ABD Temsilciler Meclisi’nin 24 Nisan gününü “Ermeni Soykırım Günü” ilan etmesi ve alınan kararın gerekçesinde, sözde soykırımın 20’nci yüzyılın ilk soykırımı olduğu ve Hitler’e de yol gözterdiğinin ileri sürülmesi, Amerikalıların bize ne kadar dost olduğunu bir kez daha kanıtlamıştır. … Peki bu Amerikalılar, Kızılderililerin kafataslarını oyarlarken İttihatçı liderlerden mi esinlenmişlerdi? … Amerika’nın 20’nci yüzyıl uygarlık tarihi, tıpkı bol yıldızlı Amerikan bayrağı gibi, Ulusal Kurtuluş Savaşı veren mazlum ulusların kanları ile kirlenmiştir. (Cumhuriyet, 13 Eylül 1984, Ermeni Mandacılar…) Atatürk, Ermeni sorununun “dünya kapitalistlerinin ekonomik çıkarlarına göre çözülmek istendiğini…” 1922 yılında açıkça belirtmişti. … Batı’nın Ermeni terörüne sağladığı cömert desteğin ardında elbette çok değişik güçler bulunmaktadır. … Türkiye bu koşullarda bütün dünyanın karşısında yapayalnızdır. … Türkiye böyle bir yalnızlığa “bağımsız” bir politika nedeniyle sürüklenmiş değildir. Tek yönlü bir diplomasinin bir ülkeyi sürükleyipgetireceği nokta budur; hiç şaşırmayalım işte tohum işte toprak. Ne ekildi ne biçilecek.
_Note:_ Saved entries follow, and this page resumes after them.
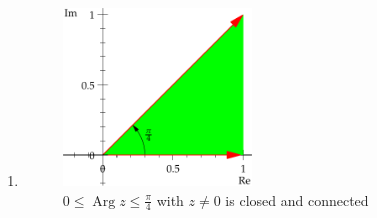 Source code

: \documentclass{tufte-handout}
\newcommand\Arg{\operatorname{Arg}}
\begin{document}
\begin{enumerate}[label={(\alph*)}]
\item
  \begin{figure}
    \centering
    \includegraphics[width=5cm]{6e.pdf}
    \caption{$0 \leq \Arg{z} \leq \frac{\pi}{4}$ with $z \neq 0$ is
      closed and connected}
  \end{figure}
\end{enumerate}
\end{document}
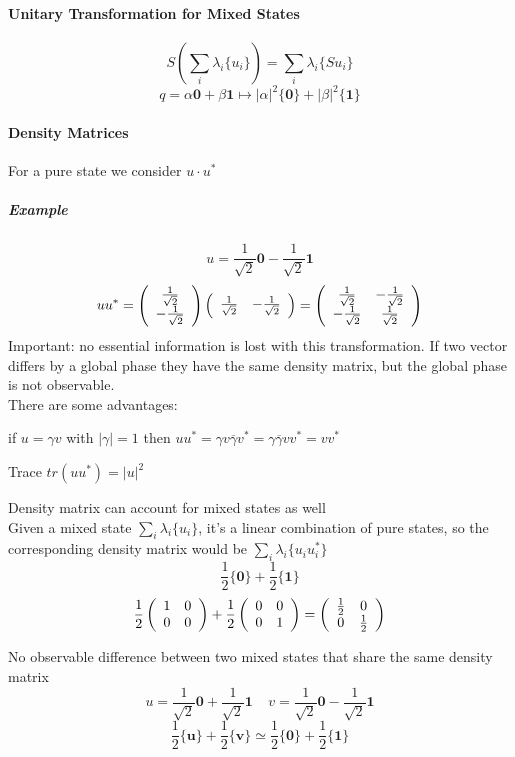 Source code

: \documentclass[10pt]{report}
\begin{document}
\paragraph{Unitary Transformation for Mixed States}
$$S\left(\sum_i\lambda_i\{u_i\}\right) = \sum_i\lambda_i\{Su_i\}$$
$$q=\alpha\mathbf{0}+\beta\mathbf{1}\mapsto|\alpha|^2\{\mathbf{0}\}+|\beta|^2\{\mathbf{1}\}$$
\paragraph{Density Matrices} For a pure state we consider $u\cdot u^*$
\subparagraph{Example} $$u=\frac{1}{\sqrt{2}}\mathbf{0}-\frac{1}{\sqrt{2}}\mathbf{1}$$
$$uu^*=\left(\begin{array}{c c}
\frac{1}{\sqrt{2}}\\-\frac{1}{\sqrt{2}}
\end{array}\right)\left(\begin{array}{c c}
\frac{1}{\sqrt{2}}&-\frac{1}{\sqrt{2}}
\end{array}\right)=\left(\begin{array}{c c}
\frac{1}{\sqrt{2}}&-\frac{1}{\sqrt{2}}\\
-\frac{1}{\sqrt{2}}&\frac{1}{\sqrt{2}}
\end{array}\right)$$
Important: no essential information is lost with this transformation. If two vector differs by a global phase they have the same density matrix, but the global phase is not observable.\\
There are some advantages:
\begin{list}{}{}
	\item if $u = \gamma v$ with $|\gamma|=1$ then $uu^* = \gamma v\overline{\gamma}v^* = \gamma\overline{\gamma}vv^* = vv^*$
	\item Trace $tr(uu^*) = |u|^2$
	\item Density matrix can account for mixed states as well\\
	Given a mixed state $\sum_i \lambda_i\{u_i\}$, it's a linear combination of pure states, so the corresponding density matrix would be $\sum_i \lambda_i \{u_iu_i^*\}$
	$$\frac{1}{2}\{\mathbf{0}\}+\frac{1}{2}\{\mathbf{1}\}$$
	$$\frac{1}{2}\left(\begin{array}{c c}1&0\\0&0\end{array}\right) + \frac{1}{2}\left(\begin{array}{c c}0&0\\0&1\end{array}\right) = \left(\begin{array}{c c}\frac{1}{2}&0\\0&\frac{1}{2}\end{array}\right)$$
	\item No observable difference between two mixed states that share the same density matrix
	$$u=\frac{1}{\sqrt{2}}\mathbf{0}+\frac{1}{\sqrt{2}}\mathbf{1}\:\:\:\:\:v=\frac{1}{\sqrt{2}}\mathbf{0}-\frac{1}{\sqrt{2}}\mathbf{1}$$
	$$\frac{1}{2}\{\mathbf{u}\}+\frac{1}{2}\{\mathbf{v}\} \simeq \frac{1}{2}\{\mathbf{0}\}+\frac{1}{2}\{\mathbf{1}\}$$
\end{list}
\end{document}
… Atatürk’ün “tam bağımsızlık” inancı bile kimilerinin gözünde bağışlanmaz bir suç sayılmaktadır. Ulusal Kurtuluş Savaşı’nın onurlu lideri Mustafa Kemal Atatürk’ü, hem de adını sık sık yineleyerek unutturmak, günümüz Türkiyesi’nin neredeyse egemen ideolojisi olmuştur.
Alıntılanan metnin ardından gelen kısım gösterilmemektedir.